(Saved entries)
= Beginning of Section =

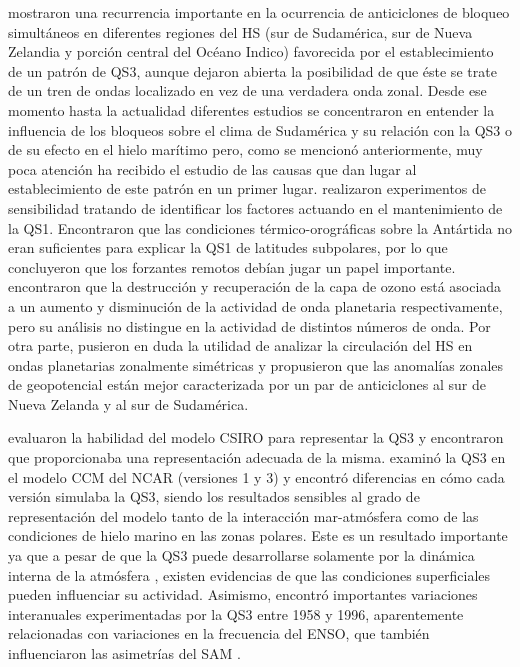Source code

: \documentclass[spanish,a4paper,12pt,oneside]{book}
\begin{document}
\textcite{Trenberth1985} mostraron una recurrencia importante en la
ocurrencia de anticiclones de bloqueo simultáneos en diferentes regiones
del HS (sur de Sudamérica, sur de Nueva Zelandia y porción central del
Océano Indico) favorecida por el establecimiento de un patrón de QS3,
aunque dejaron abierta la posibilidad de que éste se trate de un tren de
ondas localizado en vez de una verdadera onda zonal. Desde ese momento
hasta la actualidad diferentes estudios se concentraron en entender la
influencia de los bloqueos sobre el clima de Sudamérica y su relación
con la QS3 \autocite[ej.][]{Rao2004} o de su efecto en el hielo marítimo
\autocite[ej.][]{Raphael2007} pero, como se mencionó anteriormente, muy
poca atención ha recibido el estudio de las causas que dan lugar al
establecimiento de este patrón en un primer lugar.
\textcite{Quintanar1995} realizaron experimentos de sensibilidad
tratando de identificar los factores actuando en el mantenimiento de la
QS1. Encontraron que las condiciones térmico-orográficas sobre la
Antártida no eran suficientes para explicar la QS1 de latitudes
subpolares, por lo que concluyeron que los forzantes remotos debían
jugar un papel importante. \textcite{Wang2013} encontraron que la
destrucción y recuperación de la capa de ozono está asociada a un
aumento y disminución de la actividad de onda planetaria
respectivamente, pero su análisis no distingue en la actividad de
distintos números de onda. Por otra parte, \textcite{Hobbs2010} pusieron
en duda la utilidad de analizar la circulación del HS en ondas
planetarias zonalmente simétricas y propusieron que las anomalías
zonales de geopotencial están mejor caracterizada por un par de
anticiclones al sur de Nueva Zelanda y al sur de Sudamérica.

\textcite{Cai1999} evaluaron la habilidad del modelo CSIRO para
representar la QS3 y encontraron que proporcionaba una representación
adecuada de la misma. \textcite{Raphael1998} examinó la QS3 en el modelo
CCM del NCAR (versiones 1 y 3) y encontró diferencias en cómo cada
versión simulaba la QS3, siendo los resultados sensibles al grado de
representación del modelo tanto de la interacción mar-atmósfera como de
las condiciones de hielo marino en las zonas polares. Este es un
resultado importante ya que a pesar de que la QS3 puede desarrollarse
solamente por la dinámica interna de la atmósfera
\autocite[ej.][]{Simpson2013}, existen evidencias de que las condiciones
superficiales pueden influenciar su actividad. Asimismo,
\textcite{Raphael2003} encontró importantes variaciones interanuales
experimentadas por la QS3 entre 1958 y 1996, aparentemente relacionadas
con variaciones en la frecuencia del ENSO, que también influenciaron las
asimetrías del SAM \autocite{Fogt2012}.
\end{document}
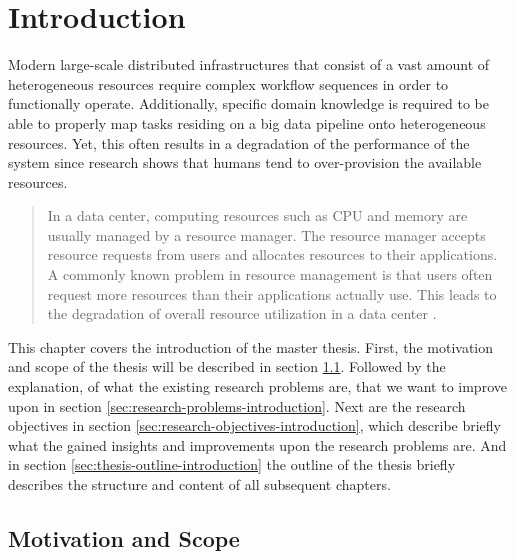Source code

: \chapter{Introduction}
\label{ch:introduction}

    Modern large-scale distributed infrastructures that consist of a vast amount of heterogeneous resources require complex workflow sequences in order to functionally operate. Additionally, specific domain knowledge is required to be able to properly map tasks residing on a big data pipeline onto heterogeneous resources. Yet, this often results in a degradation of the performance of the system since research shows that humans tend to over-provision the available resources.

    \begin{quote}
        In a data center, computing resources such as CPU and memory are usually managed by a resource manager. The resource manager accepts resource requests from users and allocates resources to their applications. A commonly known problem in resource management is that users often request more resources than their applications actually use. This leads to the degradation of overall resource utilization in a data center \cite{thonglekImprovingResourceUtilization2019}.
    \end{quote}

    This chapter covers the introduction of the master thesis.
    First, the motivation and scope of the thesis will be described in section \ref{sec:motivation-and-scope-introduction}.
    Followed by the explanation, of what the existing research problems are, that we want to improve upon in section \ref{sec:research-problems-introduction}. Next are the research objectives in section \ref{sec:research-objectives-introduction}, which describe briefly what the gained insights and improvements upon the research problems are. And in section \ref{sec:thesis-outline-introduction} the outline of the thesis briefly describes the structure and content of all subsequent chapters.

        \section{Motivation and Scope}
        \label{sec:motivation-and-scope-introduction}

= End of Section =

Your assignment:
Every entry is to be transcribed exactly, but the pictures are to be left out.

Solution to the problem:
Source code

: \documentclass[spanish,a4paper,12pt,oneside]{book}
\begin{document}
\textcite{Trenberth1985} mostraron una recurrencia importante en la
ocurrencia de anticiclones de bloqueo simultáneos en diferentes regiones
del HS (sur de Sudamérica, sur de Nueva Zelandia y porción central del
Océano Indico) favorecida por el establecimiento de un patrón de QS3,
aunque dejaron abierta la posibilidad de que éste se trate de un tren de
ondas localizado en vez de una verdadera onda zonal. Desde ese momento
hasta la actualidad diferentes estudios se concentraron en entender la
influencia de los bloqueos sobre el clima de Sudamérica y su relación
con la QS3 \autocite[ej.][]{Rao2004} o de su efecto en el hielo marítimo
\autocite[ej.][]{Raphael2007} pero, como se mencionó anteriormente, muy
poca atención ha recibido el estudio de las causas que dan lugar al
establecimiento de este patrón en un primer lugar.
\textcite{Quintanar1995} realizaron experimentos de sensibilidad
tratando de identificar los factores actuando en el mantenimiento de la
QS1. Encontraron que las condiciones térmico-orográficas sobre la
Antártida no eran suficientes para explicar la QS1 de latitudes
subpolares, por lo que concluyeron que los forzantes remotos debían
jugar un papel importante. \textcite{Wang2013} encontraron que la
destrucción y recuperación de la capa de ozono está asociada a un
aumento y disminución de la actividad de onda planetaria
respectivamente, pero su análisis no distingue en la actividad de
distintos números de onda. Por otra parte, \textcite{Hobbs2010} pusieron
en duda la utilidad de analizar la circulación del HS en ondas
planetarias zonalmente simétricas y propusieron que las anomalías
zonales de geopotencial están mejor caracterizada por un par de
anticiclones al sur de Nueva Zelanda y al sur de Sudamérica.

\textcite{Cai1999} evaluaron la habilidad del modelo CSIRO para
representar la QS3 y encontraron que proporcionaba una representación
adecuada de la misma. \textcite{Raphael1998} examinó la QS3 en el modelo
CCM del NCAR (versiones 1 y 3) y encontró diferencias en cómo cada
versión simulaba la QS3, siendo los resultados sensibles al grado de
representación del modelo tanto de la interacción mar-atmósfera como de
las condiciones de hielo marino en las zonas polares. Este es un
resultado importante ya que a pesar de que la QS3 puede desarrollarse
solamente por la dinámica interna de la atmósfera
\autocite[ej.][]{Simpson2013}, existen evidencias de que las condiciones
superficiales pueden influenciar su actividad. Asimismo,
\textcite{Raphael2003} encontró importantes variaciones interanuales
experimentadas por la QS3 entre 1958 y 1996, aparentemente relacionadas
con variaciones en la frecuencia del ENSO, que también influenciaron las
asimetrías del SAM \autocite{Fogt2012}.
\end{document}
Source code

: \chapter{Introduction}
\label{ch:introduction}

    Modern large-scale distributed infrastructures that consist of a vast amount of heterogeneous resources require complex workflow sequences in order to functionally operate. Additionally, specific domain knowledge is required to be able to properly map tasks residing on a big data pipeline onto heterogeneous resources. Yet, this often results in a degradation of the performance of the system since research shows that humans tend to over-provision the available resources.

    \begin{quote}
        In a data center, computing resources such as CPU and memory are usually managed by a resource manager. The resource manager accepts resource requests from users and allocates resources to their applications. A commonly known problem in resource management is that users often request more resources than their applications actually use. This leads to the degradation of overall resource utilization in a data center \cite{thonglekImprovingResourceUtilization2019}.
    \end{quote}

    This chapter covers the introduction of the master thesis.
    First, the motivation and scope of the thesis will be described in section \ref{sec:motivation-and-scope-introduction}.
    Followed by the explanation, of what the existing research problems are, that we want to improve upon in section \ref{sec:research-problems-introduction}. Next are the research objectives in section \ref{sec:research-objectives-introduction}, which describe briefly what the gained insights and improvements upon the research problems are. And in section \ref{sec:thesis-outline-introduction} the outline of the thesis briefly describes the structure and content of all subsequent chapters.

        \section{Motivation and Scope}
        \label{sec:motivation-and-scope-introduction}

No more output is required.